19.Severability. If a court of competent jurisdiction determines that any provision of this Agreement is invalid or unenforceable, then the invalidity or unenforceability of such provision shall not affect the validity or enforceability of any other provision of this Agreement, and all other provisions shall remain in full force and effect.
20.Nonqualified Deferred Compensation Rules. None of the RSUs, DERs or any amounts payable pursuant to this Agreement are intended to constitute or provide for a deferral of compensation that is subject to the Nonqualified Deferred Compensation Rules.

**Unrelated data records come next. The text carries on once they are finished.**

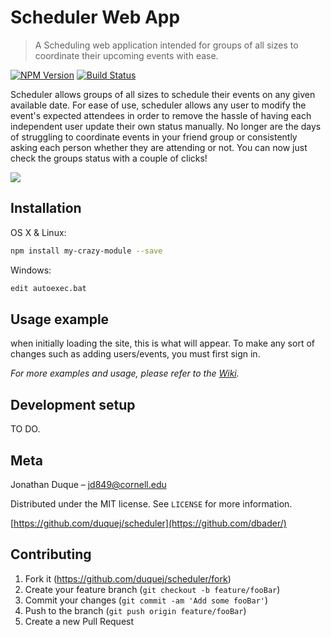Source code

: # Scheduler Web App
> A Scheduling web application intended for groups of all sizes to coordinate their upcoming events with ease.

[![NPM Version][npm-image]][npm-url]
[![Build Status][travis-image]][travis-url]

Scheduler allows groups of all sizes to schedule their events on any given available date. For ease of use, scheduler allows any user to modify the event's expected attendees in order to remove the hassle of having each independent user update their own status manually. No longer are the days of struggling to coordinate events in your friend group or consistently asking each person whether they are attending or not. You can now just check the groups status with a couple of clicks!




![](header.png)

## Installation

OS X & Linux:

```sh
npm install my-crazy-module --save
```

Windows:

```sh
edit autoexec.bat
```

## Usage example

when initially loading the site, this is what will appear. To make any sort of changes such as adding users/events, you must first sign in. 



_For more examples and usage, please refer to the [Wiki][wiki]._

## Development setup

TO DO.


## Meta

Jonathan Duque – jd849@cornell.edu

Distributed under the MIT license. See ``LICENSE`` for more information.

[https://github.com/duquej/scheduler](https://github.com/dbader/)

## Contributing

1. Fork it (<https://github.com/duquej/scheduler/fork>)
2. Create your feature branch (`git checkout -b feature/fooBar`)
3. Commit your changes (`git commit -am 'Add some fooBar'`)
4. Push to the branch (`git push origin feature/fooBar`)
5. Create a new Pull Request

<!-- Markdown link & img dfn's -->
[npm-image]: https://img.shields.io/npm/v/datadog-metrics.svg?style=flat-square
[npm-url]: https://npmjs.org/package/datadog-metrics
[npm-downloads]: https://img.shields.io/npm/dm/datadog-metrics.svg?style=flat-square
[travis-image]: https://img.shields.io/travis/dbader/node-datadog-metrics/master.svg?style=flat-square
[travis-url]: https://travis-ci.org/dbader/node-datadog-metrics
[wiki]: https://github.com/yourname/yourproject/wiki
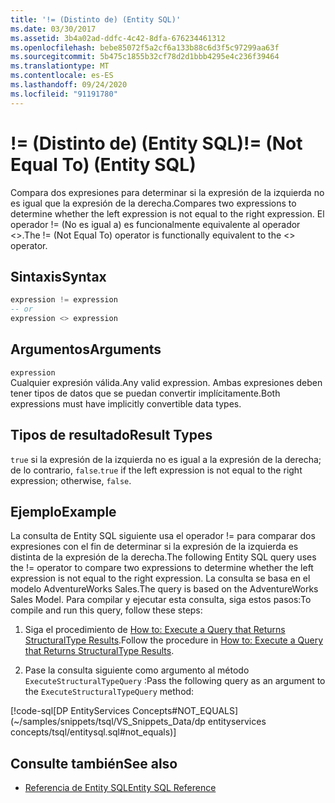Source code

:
 ```yaml
---
title: '!= (Distinto de) (Entity SQL)'
ms.date: 03/30/2017
ms.assetid: 3b4a02ad-ddfc-4c42-8dfa-676234461312
ms.openlocfilehash: bebe85072f5a2cf6a133b88c6d3f5c97299aa63f
ms.sourcegitcommit: 5b475c1855b32cf78d2d1bbb4295e4c236f39464
ms.translationtype: MT
ms.contentlocale: es-ES
ms.lasthandoff: 09/24/2020
ms.locfileid: "91191780"
---
```

# <a name="-not-equal-to-entity-sql"></a><span data-ttu-id="75dd0-102">!= (Distinto de) (Entity SQL)</span><span class="sxs-lookup"><span data-stu-id="75dd0-102">!= (Not Equal To) (Entity SQL)</span></span>

<span data-ttu-id="75dd0-103">Compara dos expresiones para determinar si la expresión de la izquierda no es igual que la expresión de la derecha.</span><span class="sxs-lookup"><span data-stu-id="75dd0-103">Compares two expressions to determine whether the left expression is not equal to the right expression.</span></span> <span data-ttu-id="75dd0-104">El operador != (No es igual a) es funcionalmente equivalente al operador <>.</span><span class="sxs-lookup"><span data-stu-id="75dd0-104">The != (Not Equal To) operator is functionally equivalent to the <> operator.</span></span>  
  
## <a name="syntax"></a><span data-ttu-id="75dd0-105">Sintaxis</span><span class="sxs-lookup"><span data-stu-id="75dd0-105">Syntax</span></span>  
  
```sql  
expression != expression  
-- or  
expression <> expression  
```  
  
## <a name="arguments"></a><span data-ttu-id="75dd0-106">Argumentos</span><span class="sxs-lookup"><span data-stu-id="75dd0-106">Arguments</span></span>  

 `expression`  
 <span data-ttu-id="75dd0-107">Cualquier expresión válida.</span><span class="sxs-lookup"><span data-stu-id="75dd0-107">Any valid expression.</span></span> <span data-ttu-id="75dd0-108">Ambas expresiones deben tener tipos de datos que se puedan convertir implícitamente.</span><span class="sxs-lookup"><span data-stu-id="75dd0-108">Both expressions must have implicitly convertible data types.</span></span>  
  
## <a name="result-types"></a><span data-ttu-id="75dd0-109">Tipos de resultado</span><span class="sxs-lookup"><span data-stu-id="75dd0-109">Result Types</span></span>  

 <span data-ttu-id="75dd0-110">`true` si la expresión de la izquierda no es igual a la expresión de la derecha; de lo contrario, `false`.</span><span class="sxs-lookup"><span data-stu-id="75dd0-110">`true` if the left expression is not equal to the right expression; otherwise, `false`.</span></span>  
  
## <a name="example"></a><span data-ttu-id="75dd0-111">Ejemplo</span><span class="sxs-lookup"><span data-stu-id="75dd0-111">Example</span></span>  

 <span data-ttu-id="75dd0-112">La consulta de Entity SQL siguiente usa el operador != para comparar dos expresiones con el fin de determinar si la expresión de la izquierda es distinta de la expresión de la derecha.</span><span class="sxs-lookup"><span data-stu-id="75dd0-112">The following Entity SQL query uses the != operator to compare two expressions to determine whether the left expression is not equal to the right expression.</span></span> <span data-ttu-id="75dd0-113">La consulta se basa en el modelo AdventureWorks Sales.</span><span class="sxs-lookup"><span data-stu-id="75dd0-113">The query is based on the AdventureWorks Sales Model.</span></span> <span data-ttu-id="75dd0-114">Para compilar y ejecutar esta consulta, siga estos pasos:</span><span class="sxs-lookup"><span data-stu-id="75dd0-114">To compile and run this query, follow these steps:</span></span>  
  
1. <span data-ttu-id="75dd0-115">Siga el procedimiento de [How to: Execute a Query that Returns StructuralType Results](../how-to-execute-a-query-that-returns-structuraltype-results.md).</span><span class="sxs-lookup"><span data-stu-id="75dd0-115">Follow the procedure in [How to: Execute a Query that Returns StructuralType Results](../how-to-execute-a-query-that-returns-structuraltype-results.md).</span></span>  
  
2. <span data-ttu-id="75dd0-116">Pase la consulta siguiente como argumento al método `ExecuteStructuralTypeQuery` :</span><span class="sxs-lookup"><span data-stu-id="75dd0-116">Pass the following query as an argument to the `ExecuteStructuralTypeQuery` method:</span></span>  
  
 [!code-sql[DP EntityServices Concepts#NOT_EQUALS](~/samples/snippets/tsql/VS_Snippets_Data/dp entityservices concepts/tsql/entitysql.sql#not_equals)]  
  
## <a name="see-also"></a><span data-ttu-id="75dd0-117">Consulte también</span><span class="sxs-lookup"><span data-stu-id="75dd0-117">See also</span></span>

- [<span data-ttu-id="75dd0-118">Referencia de Entity SQL</span><span class="sxs-lookup"><span data-stu-id="75dd0-118">Entity SQL Reference</span></span>](entity-sql-reference.md)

Nevertheless, to the extent that the Committee determines that the RSUs or DERs may not be exempt from the Nonqualified Deferred Compensation Rules, then, if Employee is deemed to be a “specified employee” within the meaning of the Nonqualified Deferred Compensation Rules, as determined by the Committee, at a time when Employee becomes eligible for settlement of the RSUs upon his “separation from service” within the meaning of the Nonqualified Deferred Compensation Rules, then to the extent necessary to prevent any accelerated or additional tax under the Nonqualified Deferred Compensation Rules, such settlement will be delayed until the earlier of: (a) the date that is six months following Employee’s separation from service and (b) Employee’s death. Notwithstanding the foregoing, the Company makes no representations that the payments provided under this Agreement are exempt from or compliant with the Nonqualified Deferred Compensation Rules and in no event shall the Company be liable for all or any portion of any taxes, penalties, interest or other expenses that may be incurred by Employee on account of non-compliance with the Nonqualified Deferred Compensation Rules.